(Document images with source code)
·····

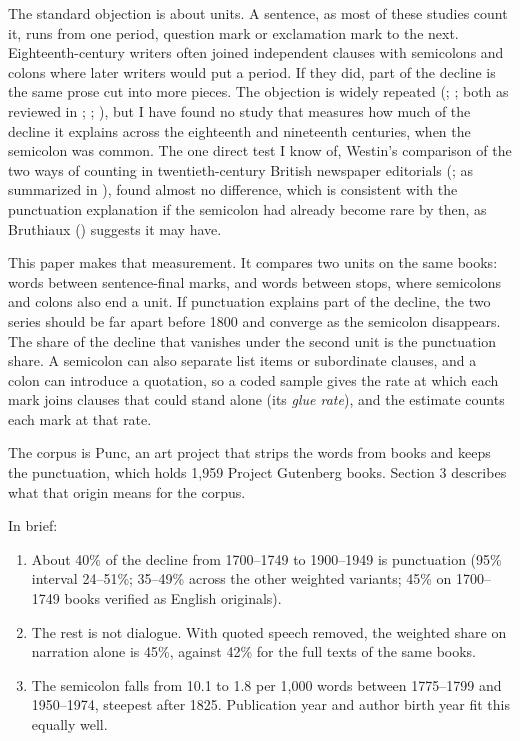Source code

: \documentclass[
  11pt,
]{article}
\providecommand{\tightlist}{%
  \setlength{\itemsep}{0pt}\setlength{\parskip}{0pt}}
\begin{document}
The standard objection is about units. A sentence, as most of these studies count it, runs from one period, question mark or exclamation mark to the next. Eighteenth-century writers often joined
independent clauses with semicolons and colons where later writers would put a period. If they did, part of the decline is the same prose cut into more pieces. The objection is widely repeated
(; ; both as reviewed in ; ; ), but I have found no study that measures how much of the decline it explains across the eighteenth and nineteenth centuries, when the semicolon was
common. The one direct test I know of, Westin's comparison of the two ways of counting in twentieth-century British newspaper editorials (; as summarized in
), found almost no difference, which is consistent with the punctuation explanation if the semicolon had already become rare by then, as Bruthiaux
() suggests it may have.

This paper makes that measurement. It compares two units on the same books: words between sentence-final marks, and words between stops, where semicolons and colons also end a unit. If punctuation
explains part of the decline, the two series should be far apart before 1800 and converge as the semicolon disappears. The share of the decline that vanishes under the second unit is the punctuation
share. A semicolon can also separate list items or subordinate clauses, and a colon can introduce a quotation, so a coded sample gives the rate at which each mark joins clauses that could stand alone
(its \emph{glue rate}), and the estimate counts each mark at that rate.

The corpus is Punc, an art project that strips the words from books and keeps the punctuation, which holds 1,959 Project Gutenberg books. Section 3 describes what that origin means for the corpus.

In brief:

\begin{enumerate}
\def\labelenumi{\arabic{enumi}.}
\tightlist
\item
  About 40\% of the decline from 1700--1749 to 1900--1949 is punctuation (95\% interval 24--51\%; 35--49\% across the other weighted variants; 45\% on 1700--1749 books verified as English originals).
\item
  The rest is not dialogue. With quoted speech removed, the weighted share on narration alone is 45\%, against 42\% for the full texts of the same books.
\item
  The semicolon falls from 10.1 to 1.8 per 1,000 words between 1775--1799 and 1950--1974, steepest after 1825. Publication year and author birth year fit this equally well.
\end{enumerate}
\end{document}
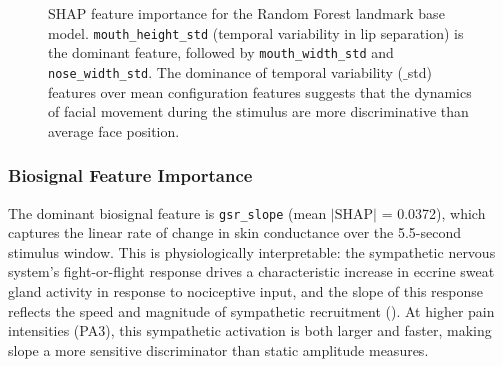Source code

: \documentclass[10pt, twocolumn]{article}
\begin{document}
\begin{figure}[t]
\centering
{}
\caption{SHAP feature importance for the Random Forest landmark base model.
\texttt{mouth\_height\_std} (temporal variability in lip separation) is the dominant
feature, followed by \texttt{mouth\_width\_std} and \texttt{nose\_width\_std}. The
dominance of temporal variability ($\_$std) features over mean configuration features
suggests that the dynamics of facial movement during the stimulus are more discriminative
than average face position.}
\label{fig:shap_lm}
\end{figure}

\subsubsection{Biosignal Feature Importance}

The dominant biosignal feature is \texttt{gsr\_slope} (mean $|\text{SHAP}|$ = 0.0372),
which captures the linear rate of change in skin conductance over the 5.5-second stimulus
window. This is physiologically interpretable: the sympathetic nervous system's
fight-or-flight response drives a characteristic increase in eccrine sweat gland activity
in response to nociceptive input, and the slope of this response reflects the speed and
magnitude of sympathetic recruitment (\cite{Fowles1986}). At higher pain intensities
(PA3), this sympathetic activation is both larger and faster, making slope a more sensitive
discriminator than static amplitude measures.
\end{document}
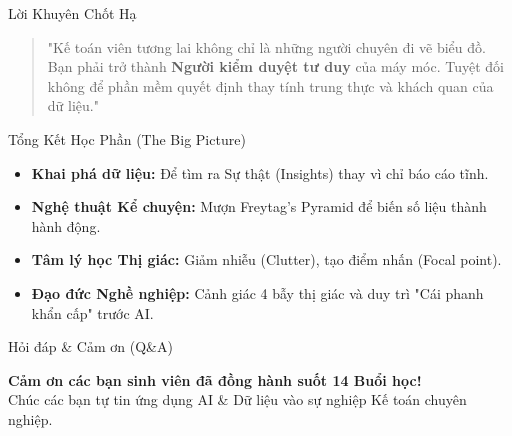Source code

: \documentclass[aspectratio=169,12pt]{beamer}
\begin{document}
\begin{frame}{Lời Khuyên Chốt Hạ}
    \begin{quote}
        "Kế toán viên tương lai không chỉ là những người chuyên đi vẽ biểu đồ. Bạn phải trở thành \textbf{Người kiểm duyệt tư duy} của máy móc. Tuyệt đối không để phần mềm quyết định thay tính trung thực và khách quan của dữ liệu."
    \end{quote}
\end{frame}

\begin{frame}{Tổng Kết Học Phần (The Big Picture)}
    \begin{itemize}
        \item \textbf{Khai phá dữ liệu:} Để tìm ra Sự thật (Insights) thay vì chỉ báo cáo tĩnh.
        \item \textbf{Nghệ thuật Kể chuyện:} Mượn Freytag's Pyramid để biến số liệu thành hành động.
        \item \textbf{Tâm lý học Thị giác:} Giảm nhiễu (Clutter), tạo điểm nhấn (Focal point).
        \item \textbf{Đạo đức Nghề nghiệp:} Cảnh giác 4 bẫy thị giác và duy trì "Cái phanh khẩn cấp" trước AI.
    \end{itemize}
\end{frame}

\begin{frame}{Hỏi đáp \& Cảm ơn (Q\&A)}
    \begin{center}
        \Large \textbf{Cảm ơn các bạn sinh viên đã đồng hành suốt 14 Buổi học!}\\
        \vspace{1cm}
        Chúc các bạn tự tin ứng dụng AI \& Dữ liệu vào sự nghiệp Kế toán chuyên nghiệp.
    \end{center}
\end{frame}
\end{document}
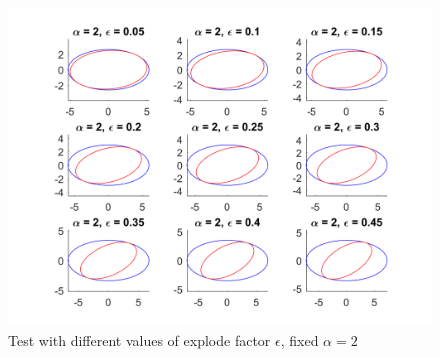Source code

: \documentclass{article}
\begin{document}
\begin{figure}
\centering
\includegraphics[scale = 0.4]{fig/closed-form_maxAngle-test_epsilon.png}
\caption{Test with different values of explode factor $\epsilon$, fixed $\alpha = 2$}
\label{diff-epi}
\end{figure}
\end{document}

·····

__TASK STATEMENT__
No picture should be included when the data are set down again exactly.

__REPLY__
Source code

: \documentclass[
  11pt,
]{article}
\providecommand{\tightlist}{%
  \setlength{\itemsep}{0pt}\setlength{\parskip}{0pt}}
\begin{document}
The standard objection is about units. A sentence, as most of these studies count it, runs from one period, question mark or exclamation mark to the next. Eighteenth-century writers often joined
independent clauses with semicolons and colons where later writers would put a period. If they did, part of the decline is the same prose cut into more pieces. The objection is widely repeated
(; ; both as reviewed in ; ; ), but I have found no study that measures how much of the decline it explains across the eighteenth and nineteenth centuries, when the semicolon was
common. The one direct test I know of, Westin's comparison of the two ways of counting in twentieth-century British newspaper editorials (; as summarized in
), found almost no difference, which is consistent with the punctuation explanation if the semicolon had already become rare by then, as Bruthiaux
() suggests it may have.

This paper makes that measurement. It compares two units on the same books: words between sentence-final marks, and words between stops, where semicolons and colons also end a unit. If punctuation
explains part of the decline, the two series should be far apart before 1800 and converge as the semicolon disappears. The share of the decline that vanishes under the second unit is the punctuation
share. A semicolon can also separate list items or subordinate clauses, and a colon can introduce a quotation, so a coded sample gives the rate at which each mark joins clauses that could stand alone
(its \emph{glue rate}), and the estimate counts each mark at that rate.

The corpus is Punc, an art project that strips the words from books and keeps the punctuation, which holds 1,959 Project Gutenberg books. Section 3 describes what that origin means for the corpus.

In brief:

\begin{enumerate}
\def\labelenumi{\arabic{enumi}.}
\tightlist
\item
  About 40\% of the decline from 1700--1749 to 1900--1949 is punctuation (95\% interval 24--51\%; 35--49\% across the other weighted variants; 45\% on 1700--1749 books verified as English originals).
\item
  The rest is not dialogue. With quoted speech removed, the weighted share on narration alone is 45\%, against 42\% for the full texts of the same books.
\item
  The semicolon falls from 10.1 to 1.8 per 1,000 words between 1775--1799 and 1950--1974, steepest after 1825. Publication year and author birth year fit this equally well.
\end{enumerate}
\end{document}
Source code

: \documentclass[10pt, twocolumn]{article}
\begin{document}
\begin{figure}[t]
\centering
{}
\caption{SHAP feature importance for the Random Forest landmark base model.
\texttt{mouth\_height\_std} (temporal variability in lip separation) is the dominant
feature, followed by \texttt{mouth\_width\_std} and \texttt{nose\_width\_std}. The
dominance of temporal variability ($\_$std) features over mean configuration features
suggests that the dynamics of facial movement during the stimulus are more discriminative
than average face position.}
\label{fig:shap_lm}
\end{figure}

\subsubsection{Biosignal Feature Importance}

The dominant biosignal feature is \texttt{gsr\_slope} (mean $|\text{SHAP}|$ = 0.0372),
which captures the linear rate of change in skin conductance over the 5.5-second stimulus
window. This is physiologically interpretable: the sympathetic nervous system's
fight-or-flight response drives a characteristic increase in eccrine sweat gland activity
in response to nociceptive input, and the slope of this response reflects the speed and
magnitude of sympathetic recruitment (\cite{Fowles1986}). At higher pain intensities
(PA3), this sympathetic activation is both larger and faster, making slope a more sensitive
discriminator than static amplitude measures.
\end{document}
Source code

: \documentclass[aspectratio=169,12pt]{beamer}
\begin{document}
\begin{frame}{Lời Khuyên Chốt Hạ}
    \begin{quote}
        "Kế toán viên tương lai không chỉ là những người chuyên đi vẽ biểu đồ. Bạn phải trở thành \textbf{Người kiểm duyệt tư duy} của máy móc. Tuyệt đối không để phần mềm quyết định thay tính trung thực và khách quan của dữ liệu."
    \end{quote}
\end{frame}

\begin{frame}{Tổng Kết Học Phần (The Big Picture)}
    \begin{itemize}
        \item \textbf{Khai phá dữ liệu:} Để tìm ra Sự thật (Insights) thay vì chỉ báo cáo tĩnh.
        \item \textbf{Nghệ thuật Kể chuyện:} Mượn Freytag's Pyramid để biến số liệu thành hành động.
        \item \textbf{Tâm lý học Thị giác:} Giảm nhiễu (Clutter), tạo điểm nhấn (Focal point).
        \item \textbf{Đạo đức Nghề nghiệp:} Cảnh giác 4 bẫy thị giác và duy trì "Cái phanh khẩn cấp" trước AI.
    \end{itemize}
\end{frame}

\begin{frame}{Hỏi đáp \& Cảm ơn (Q\&A)}
    \begin{center}
        \Large \textbf{Cảm ơn các bạn sinh viên đã đồng hành suốt 14 Buổi học!}\\
        \vspace{1cm}
        Chúc các bạn tự tin ứng dụng AI \& Dữ liệu vào sự nghiệp Kế toán chuyên nghiệp.
    \end{center}
\end{frame}
\end{document}
Source code

: \documentclass{article}
\begin{document}
\begin{figure}
\centering
\includegraphics[scale = 0.4]{fig/closed-form_maxAngle-test_epsilon.png}
\caption{Test with different values of explode factor $\epsilon$, fixed $\alpha = 2$}
\label{diff-epi}
\end{figure}
\end{document}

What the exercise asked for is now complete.